Records from a collection:
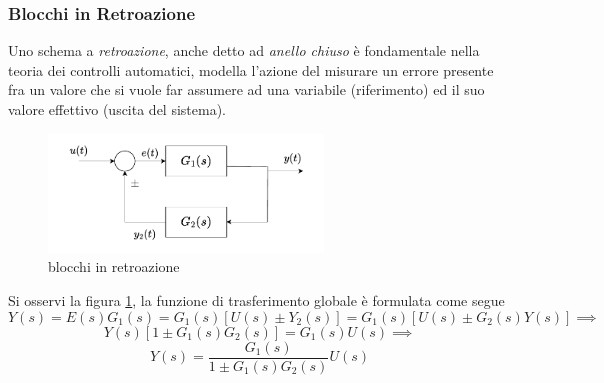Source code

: \documentclass[10pt, letterpaper]{report}
\begin{document}
\subsubsection{Blocchi in Retroazione}
Uno schema a \textit{retroazione}, anche detto ad \textit{anello chiuso} è fondamentale nella teoria 
dei controlli automatici, modella l'azione del misurare un errore presente fra un valore che si vuole 
far assumere ad una variabile (riferimento) ed il suo valore effettivo (uscita del sistema). 
\begin{center}
    \begin{figure}[h!]
        \centering
        \includegraphics[width=0.65\textwidth ]{images/blocchiInRetroazione.pdf}
        \caption{blocchi in retroazione}
        \label{fig:retroazione}
    \end{figure}
\end{center}
Si osservi la figura \ref{fig:retroazione}, la funzione di trasferimento globale è 
formulata come segue 
$$ 
Y(s)=E(s)G_1(s)=G_1(s)[U(s)\pm Y_2(s)] = G_1(s)[U(s)\pm G_2(s)Y(s)]\implies 
$$
$$ Y(s)[1\pm G_1(s)G_2(s)]=G_1(s)U(s)\implies $$
$$ Y(s)=\frac{G_1(s)}{1\pm G_1(s)G_2(s)}U(s)$$
\end{document}
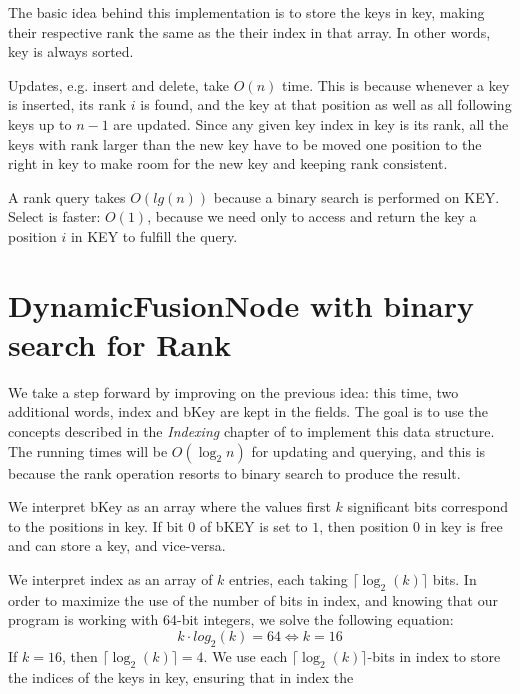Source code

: The basic idea behind this implementation is to store the keys in {\ttfamily key}, making their respective rank the same as the their index in that array. In other words, {\ttfamily key} is always sorted.

Updates, e.g. insert and delete, take $O(n)$ time. This is because whenever a key is inserted, its rank $i$ is found, and the key at that position as well as all following keys up to $n-1$ are updated. Since any given key index in {\ttfamily key} is its rank, all the keys with rank larger than the new key have to be moved one position to the right in {\ttfamily key} to make room for the new key and keeping rank consistent.

A rank query takes $O(lg(n))$ because a binary search is performed on KEY. Select is faster: $O(1)$, because we need only to access and return the key a position $i$ in KEY to fulfill the query.

\section{DynamicFusionNode with binary search for Rank}
We take a step forward by improving on the previous idea: this time, two additional words, {\ttfamily index} and {\ttfamily bKey} are kept in the fields. The goal is to use the concepts described in the \textit{Indexing} chapter of \cite{patrascu2014dynamic} to implement this data structure. The running times will be $O(\log_2 n)$ for updating and querying, and this is because the {\ttfamily rank} operation resorts to binary search to produce the result.

We interpret {\ttfamily bKey} as an array where the values first $k$ significant bits correspond to the positions in {\ttfamily key}. If bit $0$ of {\ttfamily bKEY} is set to $1$, then position $0$ in {\ttfamily key} is free and can store a key, and vice-versa.

We interpret {\ttfamily index} as an array of $k$ entries, each taking $\lceil \log_2(k) \rceil$ bits. In order to maximize the use of the number of bits in {\ttfamily index}, and knowing that our program is working with 64-bit integers, we solve the following equation:
\begin{equation}
    k \cdot log_2(k) = 64 \iff k = 16
\end{equation}
If $k=16$, then $\lceil \log_2(k) \rceil = 4$. We use each $\lceil \log_2(k) \rceil$-bits in {\ttfamily index} to store the indices of the keys in {\ttfamily key}, ensuring that in {\ttfamily index} the

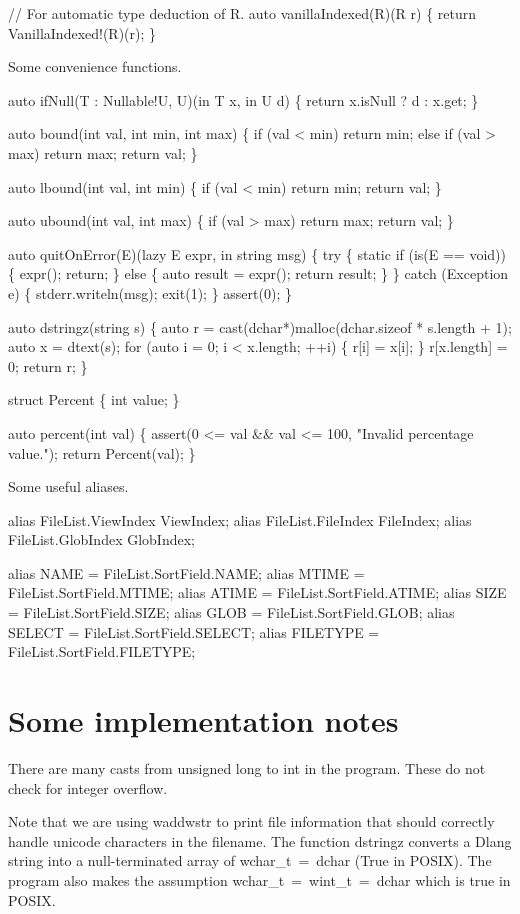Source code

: // For automatic type deduction of R.
auto vanillaIndexed(R)(R r)
\{
  return VanillaIndexed!(R)(r);
\}

\nwendcode{}Some convenience functions.

\nwenddocs{}\endmoddef\nwstartdeflinemarkup\nwenddeflinemarkup
auto ifNull(T : Nullable!U, U)(in T x, in U d)
\{
  return x.isNull ? d : x.get;
\}

auto bound(int val, int min, int max)
\{
  if (val < min) return min;
  else if (val > max) return max;
  return val;
\}

auto lbound(int val, int min)
\{
  if (val < min) return min;
  return val;
\}

auto ubound(int val, int max)
\{
  if (val > max) return max;
  return val;
\}

auto quitOnError(E)(lazy E expr, in string msg)
\{
  try \{
    static if (is(E == void)) \{
      expr();
      return;
    \} else \{
      auto result = expr();
      return result;
    \}
  \} catch (Exception e) \{
    stderr.writeln(msg);
    exit(1);
  \}
  assert(0);
\}

auto dstringz(string s)
\{
  auto r = cast(dchar*)malloc(dchar.sizeof * s.length + 1);
  auto x = dtext(s);
  for (auto i = 0; i < x.length; ++i) \{
    r[i] = x[i];
  \}
  r[x.length] = 0;
  return r;
\}

struct Percent
\{
  int value;
\}

auto percent(int val)
\{
  assert(0 <= val && val <= 100,
         "Invalid percentage value.");
  return Percent(val);
\}

\nwendcode{}Some useful aliases.

\nwenddocs{}\endmoddef\nwstartdeflinemarkup\nwenddeflinemarkup
alias FileList.ViewIndex ViewIndex;
alias FileList.FileIndex FileIndex;
alias FileList.GlobIndex GlobIndex;

alias NAME     = FileList.SortField.NAME;
alias MTIME    = FileList.SortField.MTIME;
alias ATIME    = FileList.SortField.ATIME;
alias SIZE     = FileList.SortField.SIZE;
alias GLOB     = FileList.SortField.GLOB;
alias SELECT   = FileList.SortField.SELECT;
alias FILETYPE = FileList.SortField.FILETYPE;

\nwendcode{}\section*{Some implementation notes} There are many casts from
unsigned long to int in the program. These do not check for integer
overflow.

Note that we are using {\Tt{}waddwstr\nwendquote} to print file information that
should correctly handle unicode characters in the filename. The
function {\Tt{}dstringz\nwendquote} converts a Dlang {\Tt{}string\nwendquote} into a
null-terminated array of {\Tt{}wchar{\_}t\ =\ dchar\nwendquote} (True in POSIX). The
program also makes the assumption {\Tt{}wchar{\_}t\ =\ wint{\_}t\ =\ dchar\nwendquote} which
is true in POSIX.
\nwenddocs{}
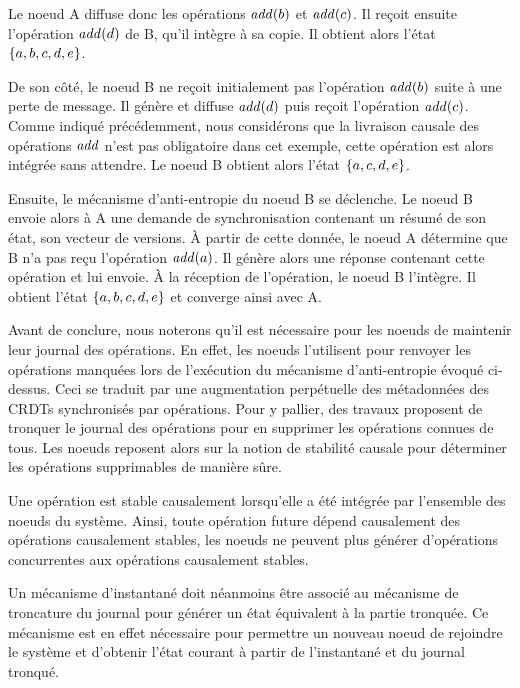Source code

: Le noeud A diffuse donc les opérations $\mathit{add}(b)$ et $\mathit{add}(c)$.
Il reçoit ensuite l'opération $\mathit{add}(d)$ de B, qu'il intègre à sa copie.
Il obtient alors l'état $\left\{a,b,c,d,e\right\}$.

De son côté, le noeud B ne reçoit initialement pas l'opération $\mathit{add}(b)$ suite à une perte de message.
Il génère et diffuse $\mathit{add}(d)$ puis reçoit l'opération $\mathit{add}(c)$.
Comme indiqué précédemment, nous considérons que la livraison causale des opérations $\mathit{add}$ n'est pas obligatoire dans cet exemple, cette opération est alors intégrée sans attendre.
Le noeud B obtient alors l'état $\left\{a,c,d,e\right\}$.

Ensuite, le mécanisme d'anti-entropie du noeud B se déclenche.
Le noeud B envoie alors à A une demande de synchronisation contenant un résumé de son état, \eg son vecteur de versions.
À partir de cette donnée, le noeud A détermine que B n'a pas reçu l'opération $\mathit{add}(a)$.
Il génère alors une réponse contenant cette opération et lui envoie.
À la réception de l'opération, le noeud B l'intègre.
Il obtient l'état $\left\{a,b,c,d,e\right\}$ et converge ainsi avec A.

Avant de conclure, nous noterons qu'il est nécessaire pour les noeuds de maintenir leur journal des opérations.
En effet, les noeuds l'utilisent pour renvoyer les opérations manquées lors de l'exécution du mécanisme d'anti-entropie évoqué ci-dessus.
Ceci se traduit par une augmentation perpétuelle des métadonnées des \acp{CRDT} synchronisés par opérations.
Pour y pallier, des travaux \cite{baquero2017pure, 2021-improving-reactivity-pure-op-based-crdts-bauwens} proposent de tronquer le journal des opérations pour en supprimer les opérations connues de tous.
Les noeuds reposent alors sur la notion de stabilité causale \cite{10.1007/978-3-662-43352-2_11} pour déterminer les opérations supprimables de manière sûre.

\begin{definition}
  Une opération est stable causalement lorsqu'elle a été intégrée par l'ensemble des noeuds du système.
  Ainsi, toute opération future dépend causalement des opérations causalement stables, \ie les noeuds ne peuvent plus générer d'opérations concurrentes aux opérations causalement stables.
\end{definition}

Un mécanisme d'instantané  doit néanmoins être associé au mécanisme de troncature du journal pour générer un état équivalent à la partie tronquée.
Ce mécanisme est en effet nécessaire pour permettre un nouveau noeud de rejoindre le système et d'obtenir l'état courant à partir de l'instantané et du journal tronqué.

** REQUIRED WORK **
Would you transcribe the lines above exactly, going from the line bearing "alias FileList.FileIndex FileIndex;" through the line bearing "Comme indiqué précédemment, nous", and drop the pictures from the copy?

** REPLY TO THE EXERCISE **
alias FileList.FileIndex FileIndex;
alias FileList.GlobIndex GlobIndex;

alias NAME     = FileList.SortField.NAME;
alias MTIME    = FileList.SortField.MTIME;
alias ATIME    = FileList.SortField.ATIME;
alias SIZE     = FileList.SortField.SIZE;
alias GLOB     = FileList.SortField.GLOB;
alias SELECT   = FileList.SortField.SELECT;
alias FILETYPE = FileList.SortField.FILETYPE;

\nwendcode{}\section*{Some implementation notes} There are many casts from
unsigned long to int in the program. These do not check for integer
overflow.

Note that we are using {\Tt{}waddwstr\nwendquote} to print file information that
should correctly handle unicode characters in the filename. The
function {\Tt{}dstringz\nwendquote} converts a Dlang {\Tt{}string\nwendquote} into a
null-terminated array of {\Tt{}wchar{\_}t\ =\ dchar\nwendquote} (True in POSIX). The
program also makes the assumption {\Tt{}wchar{\_}t\ =\ wint{\_}t\ =\ dchar\nwendquote} which
is true in POSIX.
\nwenddocs{}
Source code

: Le noeud A diffuse donc les opérations $\mathit{add}(b)$ et $\mathit{add}(c)$.
Il reçoit ensuite l'opération $\mathit{add}(d)$ de B, qu'il intègre à sa copie.
Il obtient alors l'état $\left\{a,b,c,d,e\right\}$.

De son côté, le noeud B ne reçoit initialement pas l'opération $\mathit{add}(b)$ suite à une perte de message.
Il génère et diffuse $\mathit{add}(d)$ puis reçoit l'opération $\mathit{add}(c)$.
Comme indiqué précédemment, nous considérons que la livraison causale des opérations $\mathit{add}$ n'est pas obligatoire dans cet exemple, cette opération est alors intégrée sans attendre.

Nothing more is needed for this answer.